I studied code of applications embedding Python. Most of them has to decode bytes strings to get wchar_t* to set home, argv, program name, etc. I'm not sure that they use the "correct" encoding, especially since Python 3.7 got UTF-8 Mode (PEP 540) and C locale coercion (PEP 538).
Unless you studied Windows-only applications embedding Python, _all_ of them will have had to decode strings into Unicode, since that's what our API expects. All of the Windows-only applications I know of that embed Python are closed source, and none are owned by Red Hat. I'm going to assume you missed that entire segment of the ecosystem :) But it also seems like perhaps we just need to expose a single API that does "decode this like CPython would" so that they can call it? We don't need a whole PEP or a widely publicised and discussed redesign of embedding to add this, and since it would solve a very real problem then we should just do it.
I tried to convert the source code of each project into pseudo-code which looks like C code used in CPython.
Thanks, this is helpful!
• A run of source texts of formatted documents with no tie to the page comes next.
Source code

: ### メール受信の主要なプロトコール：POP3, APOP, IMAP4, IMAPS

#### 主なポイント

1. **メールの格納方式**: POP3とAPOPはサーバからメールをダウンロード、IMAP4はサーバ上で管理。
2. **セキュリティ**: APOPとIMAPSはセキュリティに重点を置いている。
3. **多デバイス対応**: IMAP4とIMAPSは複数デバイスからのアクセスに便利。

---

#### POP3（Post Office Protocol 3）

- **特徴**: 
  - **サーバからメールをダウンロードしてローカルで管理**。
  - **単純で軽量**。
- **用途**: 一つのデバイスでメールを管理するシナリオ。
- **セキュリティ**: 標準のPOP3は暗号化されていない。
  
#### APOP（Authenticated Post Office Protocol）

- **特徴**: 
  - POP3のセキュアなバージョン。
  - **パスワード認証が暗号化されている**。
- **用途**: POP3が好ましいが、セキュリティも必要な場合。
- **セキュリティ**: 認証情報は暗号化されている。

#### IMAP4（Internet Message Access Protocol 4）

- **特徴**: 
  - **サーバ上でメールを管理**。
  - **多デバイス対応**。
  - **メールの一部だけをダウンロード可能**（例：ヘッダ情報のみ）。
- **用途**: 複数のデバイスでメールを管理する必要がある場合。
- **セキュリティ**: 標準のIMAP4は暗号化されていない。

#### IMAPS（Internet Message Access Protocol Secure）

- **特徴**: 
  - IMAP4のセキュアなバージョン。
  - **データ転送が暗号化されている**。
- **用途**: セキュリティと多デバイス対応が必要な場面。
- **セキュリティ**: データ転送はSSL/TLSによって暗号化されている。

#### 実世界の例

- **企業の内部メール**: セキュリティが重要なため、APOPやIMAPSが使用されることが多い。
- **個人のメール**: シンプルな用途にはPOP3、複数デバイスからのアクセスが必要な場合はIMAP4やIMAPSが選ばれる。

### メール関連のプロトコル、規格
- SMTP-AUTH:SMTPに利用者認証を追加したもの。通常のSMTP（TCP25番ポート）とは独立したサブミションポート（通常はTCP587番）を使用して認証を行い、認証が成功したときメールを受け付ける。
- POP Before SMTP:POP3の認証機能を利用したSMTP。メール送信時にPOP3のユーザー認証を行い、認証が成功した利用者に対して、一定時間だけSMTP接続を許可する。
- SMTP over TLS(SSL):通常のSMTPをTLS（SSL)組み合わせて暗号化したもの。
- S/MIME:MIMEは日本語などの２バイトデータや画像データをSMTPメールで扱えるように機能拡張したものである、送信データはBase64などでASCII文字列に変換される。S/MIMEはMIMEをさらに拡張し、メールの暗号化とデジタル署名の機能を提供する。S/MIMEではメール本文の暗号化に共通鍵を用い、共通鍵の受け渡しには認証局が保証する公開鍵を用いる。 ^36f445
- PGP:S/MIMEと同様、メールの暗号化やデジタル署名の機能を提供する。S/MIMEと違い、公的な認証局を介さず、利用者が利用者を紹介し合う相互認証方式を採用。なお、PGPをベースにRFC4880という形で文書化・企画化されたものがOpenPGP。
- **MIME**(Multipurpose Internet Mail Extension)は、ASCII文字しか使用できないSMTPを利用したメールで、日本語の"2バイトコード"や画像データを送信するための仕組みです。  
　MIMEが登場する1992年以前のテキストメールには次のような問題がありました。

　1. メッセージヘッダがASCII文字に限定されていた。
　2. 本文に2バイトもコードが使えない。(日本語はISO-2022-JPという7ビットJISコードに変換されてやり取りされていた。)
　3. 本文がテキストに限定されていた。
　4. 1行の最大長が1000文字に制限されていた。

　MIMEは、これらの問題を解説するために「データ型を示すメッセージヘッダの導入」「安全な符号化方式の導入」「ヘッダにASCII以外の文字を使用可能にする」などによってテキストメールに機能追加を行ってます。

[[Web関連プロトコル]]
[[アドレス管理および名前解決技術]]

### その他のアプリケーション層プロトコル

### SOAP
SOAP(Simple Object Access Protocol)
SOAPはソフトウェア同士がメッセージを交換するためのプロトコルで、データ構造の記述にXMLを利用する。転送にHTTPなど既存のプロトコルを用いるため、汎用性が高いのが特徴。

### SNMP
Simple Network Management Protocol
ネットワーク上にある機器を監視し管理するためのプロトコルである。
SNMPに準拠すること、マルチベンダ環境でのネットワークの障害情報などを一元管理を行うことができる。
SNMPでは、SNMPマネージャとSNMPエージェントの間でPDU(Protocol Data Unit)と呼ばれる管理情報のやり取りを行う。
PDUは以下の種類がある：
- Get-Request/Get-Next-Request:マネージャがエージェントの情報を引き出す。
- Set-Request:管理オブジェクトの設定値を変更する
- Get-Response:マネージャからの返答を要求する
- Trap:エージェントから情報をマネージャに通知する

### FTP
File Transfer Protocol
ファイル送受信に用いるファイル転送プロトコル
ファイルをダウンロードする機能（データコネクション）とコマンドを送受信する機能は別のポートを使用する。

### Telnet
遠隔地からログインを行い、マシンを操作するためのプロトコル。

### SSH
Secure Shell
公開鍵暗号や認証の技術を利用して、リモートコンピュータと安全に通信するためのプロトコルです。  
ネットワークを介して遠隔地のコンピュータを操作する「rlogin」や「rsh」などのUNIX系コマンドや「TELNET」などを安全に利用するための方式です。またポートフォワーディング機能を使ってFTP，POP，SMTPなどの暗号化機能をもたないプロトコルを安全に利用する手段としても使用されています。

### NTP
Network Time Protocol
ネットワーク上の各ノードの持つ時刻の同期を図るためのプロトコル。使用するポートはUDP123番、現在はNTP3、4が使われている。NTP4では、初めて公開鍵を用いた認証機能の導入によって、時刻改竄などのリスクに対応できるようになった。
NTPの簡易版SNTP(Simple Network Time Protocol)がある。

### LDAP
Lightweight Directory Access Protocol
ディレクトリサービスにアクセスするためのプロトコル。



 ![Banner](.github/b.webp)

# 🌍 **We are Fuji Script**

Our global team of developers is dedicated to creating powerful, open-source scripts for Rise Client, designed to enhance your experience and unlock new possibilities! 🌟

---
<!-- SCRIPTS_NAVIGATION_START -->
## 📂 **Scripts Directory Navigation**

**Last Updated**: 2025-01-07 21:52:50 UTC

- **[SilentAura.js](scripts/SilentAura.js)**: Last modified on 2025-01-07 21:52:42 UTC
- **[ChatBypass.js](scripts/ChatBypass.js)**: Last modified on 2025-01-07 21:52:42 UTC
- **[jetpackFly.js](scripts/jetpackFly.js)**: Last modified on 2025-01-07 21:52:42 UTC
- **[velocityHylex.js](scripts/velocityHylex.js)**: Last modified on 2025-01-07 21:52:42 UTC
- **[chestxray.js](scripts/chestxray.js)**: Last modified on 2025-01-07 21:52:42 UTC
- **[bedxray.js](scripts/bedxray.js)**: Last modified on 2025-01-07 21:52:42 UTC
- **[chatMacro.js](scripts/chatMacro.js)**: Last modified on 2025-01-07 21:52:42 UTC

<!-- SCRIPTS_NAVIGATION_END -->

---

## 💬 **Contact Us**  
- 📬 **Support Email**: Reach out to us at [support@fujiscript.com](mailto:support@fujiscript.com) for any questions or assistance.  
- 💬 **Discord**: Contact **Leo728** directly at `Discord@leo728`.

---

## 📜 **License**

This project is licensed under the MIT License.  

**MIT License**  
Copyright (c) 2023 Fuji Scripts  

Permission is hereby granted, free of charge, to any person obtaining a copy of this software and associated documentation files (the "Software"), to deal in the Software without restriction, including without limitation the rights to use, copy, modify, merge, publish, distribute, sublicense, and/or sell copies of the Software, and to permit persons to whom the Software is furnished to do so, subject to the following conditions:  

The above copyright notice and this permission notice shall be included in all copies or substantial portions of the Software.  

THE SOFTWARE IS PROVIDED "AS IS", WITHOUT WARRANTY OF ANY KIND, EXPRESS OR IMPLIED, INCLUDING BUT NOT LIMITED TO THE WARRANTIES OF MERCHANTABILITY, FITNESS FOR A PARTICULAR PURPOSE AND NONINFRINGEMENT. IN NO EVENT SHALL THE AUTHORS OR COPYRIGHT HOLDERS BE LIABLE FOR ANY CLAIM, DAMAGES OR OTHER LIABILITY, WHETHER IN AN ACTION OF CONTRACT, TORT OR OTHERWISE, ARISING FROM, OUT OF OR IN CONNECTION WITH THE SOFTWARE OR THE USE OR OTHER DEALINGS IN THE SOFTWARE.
My take: * all the examples are trying to be isolated from the system Python install (except Vim?) * all the examples want to import some of their own modules before running user code * nobody understands how to configure embedded Python :) Also from my own work with/on other projects: * embedders need to integrate native thread management with Python threads * embedders want to use their own files/libraries * embedders want to totally override getpath, not augment/configure it Cheers, Steve
)Le lun. 13 mai 2019 à 18:28, Steve Dower
My take: * all the examples are trying to be isolated from the system Python install (except Vim?)
"Isolation" means different things: * ignore configuration files * ignore environment variables * custom path configuration (sys.path, sys.executable, etc.) It seems like the most common need is to have a custom path configuration. Py_IsolatedFlag isn't used. Only py2app manually ignores a few environment variables.
* all the examples want to import some of their own modules before running user code
Well, running code between Py_Initialize() and running the final Python code is not new, and my PEP doesn't change anything here: it's still possible, as it was previously. You can use PyRun_SimpleFile() after Py_Initialize() for example. Maybe I misunderstood your point.
* nobody understands how to configure embedded Python :)
Well, that's the problem I'm trying to solve by designing an homogeneous API, rather than scattered global configuration variables, environment variables, function calls, etc.
Also from my own work with/on other projects: * embedders need to integrate native thread management with Python threads
Sorry, I see the relationship with the initialization.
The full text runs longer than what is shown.